The well-known Bounce® dryer sheets, pictured at left, were the subject of a patent dispute between Unilever and Procter & Gamble. Unilever brought an infringement action against P&G for its patent relating to an invention for softening damp clothing in a hot air mechanically agitated laundry dryer. Although the patent was found to be valid and infringed and damages in the form of "generous, but non-confiscatory" royalties were ordered, the Federal Court declined to award an injunction against P&G or order an accounting of P&G's profits. The Court found that Unilever had delayed too long in enforcing its patent, which was set to expire within a short period of time; in the meantime, P&G had enforced its own patent for dryer softener sheets against other infringers. The decision was upheld on appeal. The issue of what constituted "generous" royalties was never determined by a court, as assessment of damages was settled between the parties.

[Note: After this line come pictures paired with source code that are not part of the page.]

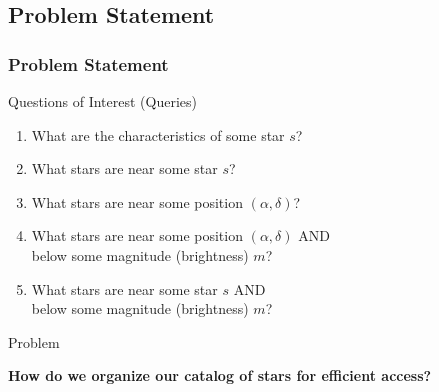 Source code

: \documentclass[11pt]{beamer}
\begin{document}
    \subsection{Problem Statement}\label{subsec:problemStatement}
    \begin{frame}
        \frametitle{Problem Statement}
        \begin{block}{Questions of Interest (Queries)}
            \begin{enumerate}
                \item What are the characteristics of some star $s$? \medskip
                \item What stars are near some star $s$? \medskip
                \item What stars are near some position $(\alpha, \delta)$? \medskip
                \item What stars are near some position $(\alpha, \delta)$ AND \\ below some magnitude (brightness)
                $m$? \medskip
                \item What stars are near some star $s$ AND \\ below some magnitude (brightness) $m$?
            \end{enumerate}
        \end{block} \medskip
        \begin{block}{Problem}
            \centerline{\textbf{How do we organize our catalog of stars for efficient access?}}
        \end{block}
    \end{frame}

\end{document}
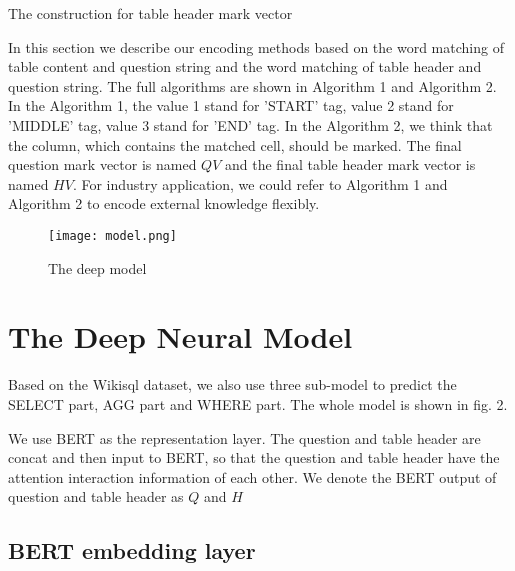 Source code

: \documentclass{llncs}
\begin{document}
\begin{algorithm}
\caption{The construction for table header mark vector}
\label{alg:A}
\begin{algorithmic}
\ENDIF
{}
\ENDFOR

\ENDIF
\ENDFOR

\end{algorithmic}
\end{algorithm}


In this section we describe our encoding methods based on the word matching of table content and question string and the word matching of table header and question string. The full algorithms are shown in Algorithm 1 and Algorithm 2. In the Algorithm 1, the value 1 stand for 'START' tag, value 2 stand for 'MIDDLE' tag, value 3 stand for 'END' tag. In the Algorithm 2, we think that the column, which contains the matched cell, should be marked. The final question mark vector is named $QV$ and the final table header mark vector is named $HV$. For industry application, we could refer to Algorithm 1 and Algorithm 2 to encode external knowledge flexibly.



\begin{figure}
\centering
\texttt{[image: model.png]}
\caption{The deep model} \label{fig1}
\end{figure}


\section{The Deep Neural Model}

Based on the Wikisql dataset, we also use three sub-model to predict the SELECT part, AGG part and WHERE part. The whole model is shown in fig. 2.


We use BERT as the representation layer. The question and table header are concat and then input to BERT, so that the question and table header have the attention interaction information of each other.
We denote the BERT output of question and table header as $Q$ and $H$

\subsection{BERT embedding layer}
\end{document}

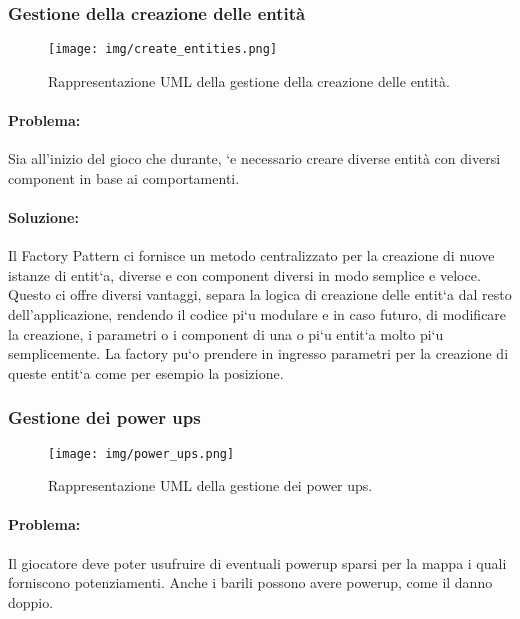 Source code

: \subsubsection{Gestione della creazione delle entità}

\begin{figure}[H]
\centering{}
\texttt{[image: img/create\_entities.png]}
\caption{Rappresentazione UML della gestione della creazione delle entità.}
\end{figure}

\paragraph{Problema:}
Sia all’inizio del gioco che durante, `e necessario creare diverse entità con diversi component in base ai comportamenti.

\paragraph{Soluzione:}
Il Factory Pattern ci fornisce un metodo centralizzato per la creazione di nuove istanze di entit`a, diverse e con component diversi in modo semplice e veloce. Questo ci offre diversi vantaggi, separa la logica di creazione delle entit`a dal resto dell’applicazione, rendendo il codice pi`u modulare e in caso futuro, di modificare la creazione, i parametri o i component di una o pi`u entit`a molto pi`u semplicemente. La factory pu`o prendere in ingresso parametri per la creazione di queste entit`a come per esempio la posizione.

\subsubsection{Gestione dei power ups}

\begin{figure}[H]
\centering{}
\texttt{[image: img/power\_ups.png]}
\caption{Rappresentazione UML della gestione dei power ups.}
\end{figure}

\paragraph{Problema:}
Il giocatore deve poter usufruire di eventuali powerup sparsi per la mappa i quali forniscono potenziamenti. Anche i barili possono avere powerup, come il danno doppio.

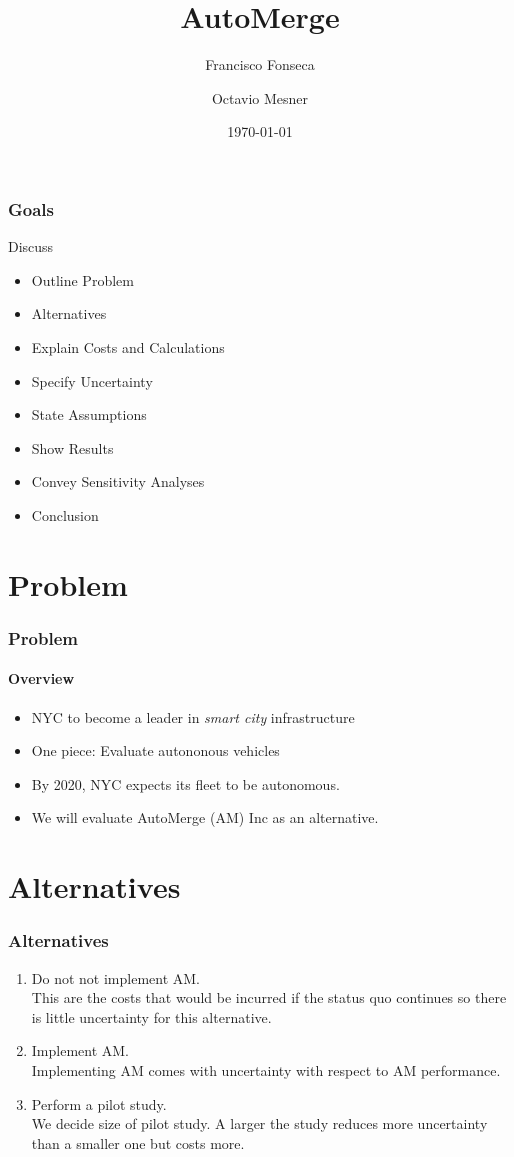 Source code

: \documentclass{beamer}
\title{AutoMerge}
\subtitle{}
\date{\today}
\author[Fonseca Mesner]{Francisco Fonseca \and Octavio Mesner}
\institute{Carnegie Mellon University}
\begin{document}
\maketitle

\section{}
\begin{frame}
\frametitle{Goals}
Discuss
\begin{itemize}
\item Outline Problem
\item Alternatives
\item Explain Costs and Calculations
\item Specify Uncertainty
\item State Assumptions
\item Show Results
\item Convey Sensitivity Analyses
\item Conclusion
\end{itemize}
\end{frame}

\section{Problem}

\begin{frame}
  \frametitle{Problem}
  \framesubtitle{Overview}
  \begin{itemize}
  \item NYC to become a leader in \emph{smart city} infrastructure
  \item One piece: Evaluate autononous vehicles
  \item By 2020, NYC expects its fleet to be autonomous.
  \item We will evaluate AutoMerge (AM) Inc as an alternative.
  \end{itemize}
\end{frame}

\section{Alternatives}
\begin{frame}
  \frametitle{Alternatives}
  \begin{enumerate}
  \item Do not not implement AM.\\
    This are the costs that would be incurred if the status quo
    continues so there is little uncertainty for this alternative.
  \item Implement AM.\\
    Implementing AM comes with uncertainty with respect to AM
    performance.
  \item Perform a pilot study.\\
    We decide size of pilot study.  A larger the study reduces more
    uncertainty than a smaller one but costs more.
  \end{enumerate}
\end{frame}
\end{document}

Amfac Foods Ltd. v. Irving Pulp & Paper Ltd. (1984), 80 C.P.R. (2d) 59 (F.C.T.D.); (1986) 11 C.P.R. (3d) 327 (F.C.A.)
Cabot Corp. v. 318602 Ontario Ltd. (Superior Safety) (1988), 20 C.P.R. (3d) 132 (F.C.T.D.)
CFM v. Wolf Steel (1993), 50 C.P.R. (3d) 215 (F.C.T.D.); (1995), 64 C.P.R. (3d) 75 (F.C.A.)
Unilever PLC v. Procter & Gamble Inc. (1993), 47 C.P.R. (3d) 479 (F.C.T.D.); (1995), 61 C.P.R. (3d) 499 (F.C.A.)